Pictures should be excluded; otherwise, copy every entry exactly.

(Document images with source code)
────────────────────────────────────────
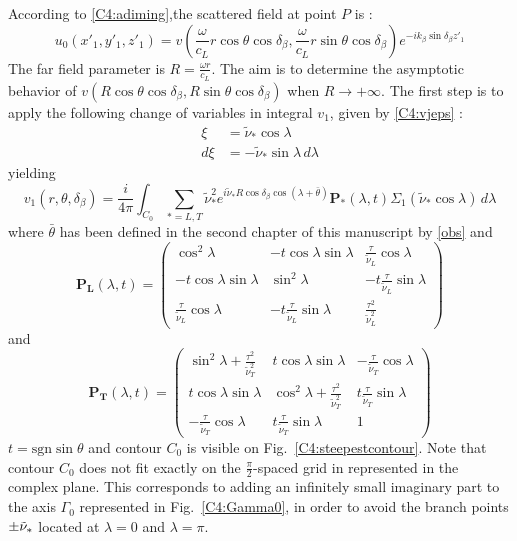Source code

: According to \eqref{C4:adiming},the scattered field at point $P$ is :
\begin{equation}
u_0(x'_1,y'_1,z'_1)=v(\frac{\omega}{c_L}r\cos\theta\cos\delta_{\beta},\frac{\omega}{c_L}r\sin\theta\cos\delta_{\beta})e^{-ik_{\beta}\sin\delta_{\beta}z'_1}
\end{equation}
The far field parameter is $R=\frac{\omega r}{c_L}$. The aim is to determine the asymptotic behavior of $v(R\cos\theta\cos\delta_{\beta},R\sin\theta\cos\delta_{\beta})$ when $R\rightarrow +\infty$. The first step is to apply the following change of variables in integral $v_1$, given by \eqref{C4:vjeps} :
\begin{equation}
\begin{split}
\xi&=\tilde{\nu}_*\cos\lambda \\
d\xi&=-\tilde{\nu}_*\sin\lambda\, d\lambda
\end{split}
\label{C4:changevar2}
\end{equation}
yielding
\begin{equation}
v_1(r,\theta,\delta_{\beta})=\frac{i}{4\pi} \int_{C_0}\sum_{*=L,T}\tilde{\nu}_*^2 e^{i\tilde{\nu}_*R\cos\delta_{\beta}\cos(\lambda+\bar{\theta})}\mathbf{ P_*}(\lambda,t)\Sigma_1(\tilde{\nu}_*\cos\lambda) \, d \lambda
\label{C4:v1C0}
\end{equation}
where $\bar{\theta}$ has been defined in the second chapter of this manuscript by \eqref{obs} and
\begin{equation}
\mathbf{P_L}(\lambda,t)=
\begin{pmatrix}
\cos^2\lambda & -t\cos\lambda\sin\lambda &\frac{\tau}{\tilde{\nu}_L} \cos\lambda \\
-t\cos\lambda\sin\lambda & \sin^2\lambda&-t\frac{\tau}{\tilde{\nu}_L}\sin\lambda \\
\frac{\tau}{\tilde{\nu}_L} \cos\lambda&-t\frac{\tau}{\tilde{\nu}_L}\sin\lambda&\frac{\tau^2}{\tilde{\nu}_L^2}
\end{pmatrix}
\end{equation}
and
\begin{equation}
\mathbf{P_T}(\lambda,t)=
\begin{pmatrix}
\sin^2\lambda+\frac{\tau^2}{\tilde{\nu}_T^2} & t\cos\lambda\sin\lambda &-\frac{\tau}{\tilde{\nu}_T}\cos\lambda \\
t\cos\lambda\sin\lambda & \cos^2\lambda+\frac{\tau^2}{\tilde{\nu}_T^2}&t\frac{\tau}{\tilde{\nu}_T}\sin\lambda \\
-\frac{\tau}{\tilde{\nu}_T}\cos\lambda&t\frac{\tau}{\tilde{\nu}_T}\sin\lambda&1
\end{pmatrix}
\end{equation}
$t=\mbox{sgn} \sin\theta$ and contour $C_0$ is visible on Fig.~\ref{C4:steepestcontour}. Note that contour $C_0$ does not fit exactly on the $\frac{\pi}{2}$-spaced grid in represented in the complex plane. This corresponds to adding an infinitely small imaginary part to the axis $\Gamma_0$ represented in Fig.~\ref{C4:Gamma0}, in order to avoid the branch points $\pm \tilde{\nu}_*$ located at $\lambda=0$ and $\lambda=\pi$.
────────────────────────────────────────
Response
Source code

: According to \eqref{C4:adiming},the scattered field at point $P$ is :
\begin{equation}
u_0(x'_1,y'_1,z'_1)=v(\frac{\omega}{c_L}r\cos\theta\cos\delta_{\beta},\frac{\omega}{c_L}r\sin\theta\cos\delta_{\beta})e^{-ik_{\beta}\sin\delta_{\beta}z'_1}
\end{equation}
The far field parameter is $R=\frac{\omega r}{c_L}$. The aim is to determine the asymptotic behavior of $v(R\cos\theta\cos\delta_{\beta},R\sin\theta\cos\delta_{\beta})$ when $R\rightarrow +\infty$. The first step is to apply the following change of variables in integral $v_1$, given by \eqref{C4:vjeps} :
\begin{equation}
\begin{split}
\xi&=\tilde{\nu}_*\cos\lambda \\
d\xi&=-\tilde{\nu}_*\sin\lambda\, d\lambda
\end{split}
\label{C4:changevar2}
\end{equation}
yielding
\begin{equation}
v_1(r,\theta,\delta_{\beta})=\frac{i}{4\pi} \int_{C_0}\sum_{*=L,T}\tilde{\nu}_*^2 e^{i\tilde{\nu}_*R\cos\delta_{\beta}\cos(\lambda+\bar{\theta})}\mathbf{ P_*}(\lambda,t)\Sigma_1(\tilde{\nu}_*\cos\lambda) \, d \lambda
\label{C4:v1C0}
\end{equation}
where $\bar{\theta}$ has been defined in the second chapter of this manuscript by \eqref{obs} and
\begin{equation}
\mathbf{P_L}(\lambda,t)=
\begin{pmatrix}
\cos^2\lambda & -t\cos\lambda\sin\lambda &\frac{\tau}{\tilde{\nu}_L} \cos\lambda \\
-t\cos\lambda\sin\lambda & \sin^2\lambda&-t\frac{\tau}{\tilde{\nu}_L}\sin\lambda \\
\frac{\tau}{\tilde{\nu}_L} \cos\lambda&-t\frac{\tau}{\tilde{\nu}_L}\sin\lambda&\frac{\tau^2}{\tilde{\nu}_L^2}
\end{pmatrix}
\end{equation}
and
\begin{equation}
\mathbf{P_T}(\lambda,t)=
\begin{pmatrix}
\sin^2\lambda+\frac{\tau^2}{\tilde{\nu}_T^2} & t\cos\lambda\sin\lambda &-\frac{\tau}{\tilde{\nu}_T}\cos\lambda \\
t\cos\lambda\sin\lambda & \cos^2\lambda+\frac{\tau^2}{\tilde{\nu}_T^2}&t\frac{\tau}{\tilde{\nu}_T}\sin\lambda \\
-\frac{\tau}{\tilde{\nu}_T}\cos\lambda&t\frac{\tau}{\tilde{\nu}_T}\sin\lambda&1
\end{pmatrix}
\end{equation}
$t=\mbox{sgn} \sin\theta$ and contour $C_0$ is visible on Fig.~\ref{C4:steepestcontour}. Note that contour $C_0$ does not fit exactly on the $\frac{\pi}{2}$-spaced grid in represented in the complex plane. This corresponds to adding an infinitely small imaginary part to the axis $\Gamma_0$ represented in Fig.~\ref{C4:Gamma0}, in order to avoid the branch points $\pm \tilde{\nu}_*$ located at $\lambda=0$ and $\lambda=\pi$.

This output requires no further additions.